■ Entries shown:

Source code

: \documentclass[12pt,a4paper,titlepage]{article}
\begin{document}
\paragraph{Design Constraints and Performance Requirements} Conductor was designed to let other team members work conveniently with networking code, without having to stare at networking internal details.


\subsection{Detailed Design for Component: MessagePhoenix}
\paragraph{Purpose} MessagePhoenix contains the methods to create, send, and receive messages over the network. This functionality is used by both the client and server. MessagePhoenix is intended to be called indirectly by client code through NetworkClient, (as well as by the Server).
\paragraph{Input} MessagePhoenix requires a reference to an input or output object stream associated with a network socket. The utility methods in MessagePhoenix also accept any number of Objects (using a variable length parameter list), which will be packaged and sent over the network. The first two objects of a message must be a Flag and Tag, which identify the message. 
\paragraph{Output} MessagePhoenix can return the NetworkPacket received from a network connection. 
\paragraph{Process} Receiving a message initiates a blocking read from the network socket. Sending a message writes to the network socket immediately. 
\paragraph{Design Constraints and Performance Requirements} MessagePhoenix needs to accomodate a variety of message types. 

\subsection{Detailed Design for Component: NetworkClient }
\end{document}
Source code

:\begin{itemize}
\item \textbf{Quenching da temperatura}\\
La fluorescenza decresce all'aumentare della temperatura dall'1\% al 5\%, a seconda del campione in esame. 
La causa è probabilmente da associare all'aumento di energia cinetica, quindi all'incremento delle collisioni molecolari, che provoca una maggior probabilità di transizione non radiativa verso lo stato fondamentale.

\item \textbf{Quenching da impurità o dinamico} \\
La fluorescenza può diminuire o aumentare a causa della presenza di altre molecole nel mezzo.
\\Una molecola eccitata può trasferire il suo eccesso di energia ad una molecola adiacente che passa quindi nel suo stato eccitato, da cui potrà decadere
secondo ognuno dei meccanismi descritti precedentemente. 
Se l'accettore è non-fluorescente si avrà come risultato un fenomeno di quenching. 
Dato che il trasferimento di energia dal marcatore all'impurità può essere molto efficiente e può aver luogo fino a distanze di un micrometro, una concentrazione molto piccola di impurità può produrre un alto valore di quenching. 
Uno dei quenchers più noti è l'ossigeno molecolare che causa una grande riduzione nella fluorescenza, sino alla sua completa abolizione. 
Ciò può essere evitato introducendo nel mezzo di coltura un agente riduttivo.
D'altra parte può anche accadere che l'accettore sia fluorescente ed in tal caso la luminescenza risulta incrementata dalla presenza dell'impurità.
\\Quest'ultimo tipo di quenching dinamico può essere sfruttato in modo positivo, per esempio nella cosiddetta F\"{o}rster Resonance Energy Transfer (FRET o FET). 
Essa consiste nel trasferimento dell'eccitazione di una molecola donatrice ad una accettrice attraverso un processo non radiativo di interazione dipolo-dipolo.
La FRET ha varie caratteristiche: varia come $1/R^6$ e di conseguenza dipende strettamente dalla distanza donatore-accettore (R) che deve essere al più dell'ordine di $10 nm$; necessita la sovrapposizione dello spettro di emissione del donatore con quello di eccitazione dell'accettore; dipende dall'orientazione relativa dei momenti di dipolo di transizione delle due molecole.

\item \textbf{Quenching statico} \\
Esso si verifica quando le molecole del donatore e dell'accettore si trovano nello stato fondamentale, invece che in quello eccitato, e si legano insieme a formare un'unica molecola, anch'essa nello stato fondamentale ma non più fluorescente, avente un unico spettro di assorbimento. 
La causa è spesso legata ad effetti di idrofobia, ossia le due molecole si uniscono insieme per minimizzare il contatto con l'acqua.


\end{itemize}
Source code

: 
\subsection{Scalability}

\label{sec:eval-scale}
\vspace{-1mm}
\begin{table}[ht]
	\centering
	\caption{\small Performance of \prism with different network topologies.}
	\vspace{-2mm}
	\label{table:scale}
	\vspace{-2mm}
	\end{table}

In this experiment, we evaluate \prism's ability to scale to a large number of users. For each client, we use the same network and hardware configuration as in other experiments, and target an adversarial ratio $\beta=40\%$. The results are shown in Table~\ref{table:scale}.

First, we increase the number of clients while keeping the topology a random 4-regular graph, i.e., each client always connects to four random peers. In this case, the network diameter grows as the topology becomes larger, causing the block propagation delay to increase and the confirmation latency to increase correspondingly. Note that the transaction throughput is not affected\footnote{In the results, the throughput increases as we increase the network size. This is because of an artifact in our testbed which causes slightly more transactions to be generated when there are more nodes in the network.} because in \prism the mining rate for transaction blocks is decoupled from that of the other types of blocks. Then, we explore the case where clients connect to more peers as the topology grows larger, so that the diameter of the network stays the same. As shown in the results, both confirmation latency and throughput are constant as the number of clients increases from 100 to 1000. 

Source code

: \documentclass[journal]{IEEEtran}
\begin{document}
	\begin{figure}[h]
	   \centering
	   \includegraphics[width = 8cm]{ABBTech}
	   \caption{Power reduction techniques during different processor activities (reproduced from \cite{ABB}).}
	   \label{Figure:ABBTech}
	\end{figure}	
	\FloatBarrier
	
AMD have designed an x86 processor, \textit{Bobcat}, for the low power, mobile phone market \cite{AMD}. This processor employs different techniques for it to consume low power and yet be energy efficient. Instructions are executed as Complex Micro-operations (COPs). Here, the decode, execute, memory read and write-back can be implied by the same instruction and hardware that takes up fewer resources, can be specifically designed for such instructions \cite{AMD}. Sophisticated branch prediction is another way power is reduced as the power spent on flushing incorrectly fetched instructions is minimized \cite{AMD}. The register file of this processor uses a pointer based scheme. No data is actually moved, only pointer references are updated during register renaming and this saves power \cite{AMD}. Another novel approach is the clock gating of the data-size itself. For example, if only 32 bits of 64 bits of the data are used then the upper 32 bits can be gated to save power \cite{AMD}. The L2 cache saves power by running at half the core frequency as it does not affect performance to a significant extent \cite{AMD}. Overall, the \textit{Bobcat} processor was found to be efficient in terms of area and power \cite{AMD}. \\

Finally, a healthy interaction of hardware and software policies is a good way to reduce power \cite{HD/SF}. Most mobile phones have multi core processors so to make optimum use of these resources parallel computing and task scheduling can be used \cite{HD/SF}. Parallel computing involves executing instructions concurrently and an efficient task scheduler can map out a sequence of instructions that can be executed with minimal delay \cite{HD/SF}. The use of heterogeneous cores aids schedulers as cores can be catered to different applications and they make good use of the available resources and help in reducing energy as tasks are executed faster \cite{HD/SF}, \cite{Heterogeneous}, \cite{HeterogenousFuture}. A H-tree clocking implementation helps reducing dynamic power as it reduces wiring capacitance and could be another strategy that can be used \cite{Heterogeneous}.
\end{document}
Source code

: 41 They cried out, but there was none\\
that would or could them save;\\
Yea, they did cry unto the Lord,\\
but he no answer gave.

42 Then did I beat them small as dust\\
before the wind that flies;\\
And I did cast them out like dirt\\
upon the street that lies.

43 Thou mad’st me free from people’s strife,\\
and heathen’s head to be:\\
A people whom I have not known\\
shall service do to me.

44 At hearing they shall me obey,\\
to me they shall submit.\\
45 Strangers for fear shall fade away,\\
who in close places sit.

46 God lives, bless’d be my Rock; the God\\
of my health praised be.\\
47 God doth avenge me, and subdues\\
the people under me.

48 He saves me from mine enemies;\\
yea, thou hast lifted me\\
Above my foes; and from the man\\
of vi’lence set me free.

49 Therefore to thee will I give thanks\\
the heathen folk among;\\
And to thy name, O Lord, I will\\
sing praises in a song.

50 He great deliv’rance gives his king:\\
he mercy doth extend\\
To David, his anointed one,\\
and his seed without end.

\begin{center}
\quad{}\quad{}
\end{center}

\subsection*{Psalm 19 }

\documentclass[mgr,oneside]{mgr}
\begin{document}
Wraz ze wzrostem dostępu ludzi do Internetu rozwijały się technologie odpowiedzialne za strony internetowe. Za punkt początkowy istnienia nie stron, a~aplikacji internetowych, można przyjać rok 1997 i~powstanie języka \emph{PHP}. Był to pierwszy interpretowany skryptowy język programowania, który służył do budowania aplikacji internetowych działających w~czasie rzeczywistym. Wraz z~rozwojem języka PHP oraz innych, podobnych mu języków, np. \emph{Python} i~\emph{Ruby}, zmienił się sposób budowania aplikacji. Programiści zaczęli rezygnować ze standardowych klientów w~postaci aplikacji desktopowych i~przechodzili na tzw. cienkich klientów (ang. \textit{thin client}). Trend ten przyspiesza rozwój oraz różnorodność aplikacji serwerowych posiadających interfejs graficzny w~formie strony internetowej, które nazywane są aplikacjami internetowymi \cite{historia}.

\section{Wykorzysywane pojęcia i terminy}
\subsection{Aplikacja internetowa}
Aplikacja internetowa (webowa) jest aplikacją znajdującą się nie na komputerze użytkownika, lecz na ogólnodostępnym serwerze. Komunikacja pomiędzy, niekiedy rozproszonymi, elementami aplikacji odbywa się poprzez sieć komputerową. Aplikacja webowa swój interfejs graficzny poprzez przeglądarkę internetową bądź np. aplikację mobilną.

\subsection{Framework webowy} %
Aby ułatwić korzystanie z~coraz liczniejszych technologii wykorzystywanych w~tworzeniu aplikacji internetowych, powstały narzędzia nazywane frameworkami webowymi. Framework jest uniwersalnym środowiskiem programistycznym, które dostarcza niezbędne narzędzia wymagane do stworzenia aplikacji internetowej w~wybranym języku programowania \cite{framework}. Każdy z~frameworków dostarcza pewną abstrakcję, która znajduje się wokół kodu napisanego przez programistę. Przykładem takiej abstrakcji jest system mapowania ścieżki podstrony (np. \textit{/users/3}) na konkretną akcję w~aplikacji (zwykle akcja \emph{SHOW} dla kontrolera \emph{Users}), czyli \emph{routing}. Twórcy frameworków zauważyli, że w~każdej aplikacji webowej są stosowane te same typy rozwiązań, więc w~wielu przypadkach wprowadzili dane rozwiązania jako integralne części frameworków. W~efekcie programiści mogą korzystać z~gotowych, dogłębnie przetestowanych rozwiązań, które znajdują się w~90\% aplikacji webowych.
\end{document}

■ What this task involves:
Write out, from the lines above, only those from the line with "secondo ognuno dei" to the line with "(FRET o FET).", exactly as given, including the first and the last.

■ Response area:
secondo ognuno dei meccanismi descritti precedentemente. 
Se l'accettore è non-fluorescente si avrà come risultato un fenomeno di quenching. 
Dato che il trasferimento di energia dal marcatore all'impurità può essere molto efficiente e può aver luogo fino a distanze di un micrometro, una concentrazione molto piccola di impurità può produrre un alto valore di quenching. 
Uno dei quenchers più noti è l'ossigeno molecolare che causa una grande riduzione nella fluorescenza, sino alla sua completa abolizione. 
Ciò può essere evitato introducendo nel mezzo di coltura un agente riduttivo.
D'altra parte può anche accadere che l'accettore sia fluorescente ed in tal caso la luminescenza risulta incrementata dalla presenza dell'impurità.
\\Quest'ultimo tipo di quenching dinamico può essere sfruttato in modo positivo, per esempio nella cosiddetta F\"{o}rster Resonance Energy Transfer (FRET o FET). 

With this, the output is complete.